# Hansard Procedural Terms Creation


This notebook scrapes the [online index of Erskine May]('https://erskinemay.parliament.uk/browse/indexterms?page=1') to create a list of procedural terms used in the UK Parliament.


## Setup


In [14]:
import os
import ssl
import re
from bs4 import BeautifulSoup
import nltk
from nltk.corpus import stopwords
from nltk.tokenize import word_tokenize
from nltk.stem import PorterStemmer
import pandas as pd

DATA_PATH = 'data/'
DIST_PATH = 'dist/'

# Ignore SSL certificate errors
ssl._create_default_https_context = ssl._create_unverified_context

nltk.download('stopwords')
nltk.download('punkt')

[nltk_data] Downloading package stopwords to
[nltk_data]     /Users/felixwallis/nltk_data...
[nltk_data]   Package stopwords is already up-to-date!
[nltk_data] Downloading package punkt to
[nltk_data]     /Users/felixwallis/nltk_data...
[nltk_data]   Package punkt is already up-to-date!


True

## Extracting parliamentary procedural terms from the online index of Erskine May


In [15]:
def extract_terms(html_file_path, filename):
    with open(html_file_path, 'r', encoding='utf-8') as file:
        soup = BeautifulSoup(file.read(), 'html.parser')

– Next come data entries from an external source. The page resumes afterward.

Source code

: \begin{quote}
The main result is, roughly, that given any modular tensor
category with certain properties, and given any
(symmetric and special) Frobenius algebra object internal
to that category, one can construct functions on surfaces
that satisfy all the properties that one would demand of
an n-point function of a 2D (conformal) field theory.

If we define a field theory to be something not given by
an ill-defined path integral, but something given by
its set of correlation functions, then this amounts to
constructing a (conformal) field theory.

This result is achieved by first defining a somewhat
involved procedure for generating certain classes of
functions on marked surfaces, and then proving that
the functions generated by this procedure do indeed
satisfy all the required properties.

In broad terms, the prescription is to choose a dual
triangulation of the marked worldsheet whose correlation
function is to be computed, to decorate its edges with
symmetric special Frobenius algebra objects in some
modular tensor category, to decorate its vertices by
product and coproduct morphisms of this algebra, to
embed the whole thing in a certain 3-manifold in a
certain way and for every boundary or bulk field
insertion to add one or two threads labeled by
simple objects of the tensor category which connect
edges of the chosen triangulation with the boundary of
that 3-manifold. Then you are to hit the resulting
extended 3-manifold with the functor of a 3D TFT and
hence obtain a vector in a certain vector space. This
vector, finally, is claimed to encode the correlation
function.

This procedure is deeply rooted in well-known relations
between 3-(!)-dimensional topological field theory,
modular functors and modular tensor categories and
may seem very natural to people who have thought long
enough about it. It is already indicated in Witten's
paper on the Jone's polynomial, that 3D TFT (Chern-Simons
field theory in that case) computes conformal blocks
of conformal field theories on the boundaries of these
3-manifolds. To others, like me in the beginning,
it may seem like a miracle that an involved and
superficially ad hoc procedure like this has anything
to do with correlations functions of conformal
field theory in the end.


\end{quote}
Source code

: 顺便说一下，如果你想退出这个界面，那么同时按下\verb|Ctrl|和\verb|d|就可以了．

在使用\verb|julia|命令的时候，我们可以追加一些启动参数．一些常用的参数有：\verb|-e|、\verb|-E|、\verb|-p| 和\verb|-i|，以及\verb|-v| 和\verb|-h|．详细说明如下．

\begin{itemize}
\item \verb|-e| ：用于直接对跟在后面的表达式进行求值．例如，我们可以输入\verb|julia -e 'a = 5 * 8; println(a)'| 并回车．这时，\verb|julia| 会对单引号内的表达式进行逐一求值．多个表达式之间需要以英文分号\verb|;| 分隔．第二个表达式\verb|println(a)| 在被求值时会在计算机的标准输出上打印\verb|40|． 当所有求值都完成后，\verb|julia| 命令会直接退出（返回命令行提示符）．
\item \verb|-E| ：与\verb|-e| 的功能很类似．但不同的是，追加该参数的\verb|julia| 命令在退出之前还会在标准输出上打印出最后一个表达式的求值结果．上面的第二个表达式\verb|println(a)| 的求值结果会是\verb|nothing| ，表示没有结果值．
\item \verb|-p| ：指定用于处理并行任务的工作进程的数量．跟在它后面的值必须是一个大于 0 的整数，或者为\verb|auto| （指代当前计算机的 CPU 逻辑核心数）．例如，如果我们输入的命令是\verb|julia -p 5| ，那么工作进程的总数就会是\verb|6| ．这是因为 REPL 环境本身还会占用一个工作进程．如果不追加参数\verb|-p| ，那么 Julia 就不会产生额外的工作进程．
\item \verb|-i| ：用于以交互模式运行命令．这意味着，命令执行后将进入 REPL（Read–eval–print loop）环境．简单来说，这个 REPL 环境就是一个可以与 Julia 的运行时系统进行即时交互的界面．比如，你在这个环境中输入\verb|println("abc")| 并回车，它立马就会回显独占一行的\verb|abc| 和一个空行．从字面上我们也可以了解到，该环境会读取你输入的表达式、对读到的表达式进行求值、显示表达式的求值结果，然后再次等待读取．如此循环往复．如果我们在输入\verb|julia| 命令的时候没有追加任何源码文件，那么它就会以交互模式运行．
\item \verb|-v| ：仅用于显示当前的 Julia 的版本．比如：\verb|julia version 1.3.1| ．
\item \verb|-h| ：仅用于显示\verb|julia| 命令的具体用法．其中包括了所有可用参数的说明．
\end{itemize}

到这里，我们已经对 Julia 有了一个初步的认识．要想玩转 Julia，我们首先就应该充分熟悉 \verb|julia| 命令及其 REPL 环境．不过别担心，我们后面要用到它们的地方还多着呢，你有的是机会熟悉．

    index_terms = soup.find_all('span', class_='text')
    return [(term.get_text(strip=True), filename) for term in index_terms]


def extract_terms_from_files(directory):
    terms = []
    files = os.listdir(directory)
    for filename in files:
        if filename.endswith(".html"):
            print(f'Extracting terms from {filename}...')
            file_path = os.path.join(directory, filename)
            terms.extend(extract_terms(file_path, filename))
    return terms


directory = DATA_PATH + 'erskine-may-index/'
index_terms = extract_terms_from_files(directory)
index_terms_df = pd.DataFrame(index_terms, columns=['term', 'source_file'])

Extracting terms from 23.html...
Extracting terms from 35.html...
Extracting terms from 9.html...
Extracting terms from 19.html...
Extracting terms from 39.html...
Extracting terms from 5.html...
Extracting terms from 15.html...
Extracting terms from 42.html...
Extracting terms from 54.html...
Extracting terms from 43.html...
Extracting terms from 14.html...
Extracting terms from 4.html...
Extracting terms from 38.html...
Extracting terms from 18.html...
Extracting terms from 8.html...
Extracting terms from 34.html...
Extracting terms from 22.html...
Extracting terms from 29.html...
Extracting terms from 3.html...
Extracting terms from 13.html...
Extracting terms from 44.html...
Extracting terms from 52.html...
Extracting terms from 25.html...
Extracting terms from 33.html...
Extracting terms from 48.html...
Extracting terms from 49.html...
Extracting terms from 32.html...
Extracting terms from 24.html...
Extracting terms from 53.html...
Extracting terms from 45.html...
Extracting term

## Turning the procedural terms into a dictionary of stemmed unique unigrams


### Preprocessing function for the procedural terms


In [16]:
stopwords = set(stopwords.words('english'))


def clean_tokenize(text):
    # Text should almost always be a string, but we check
    # just in case
    if not isinstance(text, str):
        text = str(text)
    # Convert text to lowercase
    text = text.lower()
    # Remove punctuation, numbers, and symbols
    text = re.sub(r'[^a-z\s]', '', text)
    # Tokenize the text
    tokens = word_tokenize(text)
    # Remove stopwords
    filtered_tokens = [token for token in tokens if token not in stopwords]
    # Stem the tokens
    stemmer = PorterStemmer()
    stemmed_tokens = [stemmer.stem(token) for token in filtered_tokens]
    return stemmed_tokens

### Tokenizing and stemming the procedural terms


In [32]:
index_terms_df['cleaned_term'] = index_terms_df['term'].apply(clean_tokenize)
exploded_index_terms_df = index_terms_df.explode('cleaned_term')
unique_terms = exploded_index_terms_df['cleaned_term'].unique()
unique_terms_df = pd.DataFrame(
    unique_terms, columns=['term']).sort_values(by='term').reset_index(drop=True)

unique_terms_df.to_csv(
    DIST_PATH + 'hansard_procedural_terms.csv', index=False)

The dictionary is manually cleaned at this point to create the final [`shortened_hansard_procedural_terms.csv` file](https://docs.google.com/spreadsheets/d/1twVZ_ypcBOLroMDxgbC0veFKvHq7BbT9HbW99zUnNU8/edit?usp=sharing).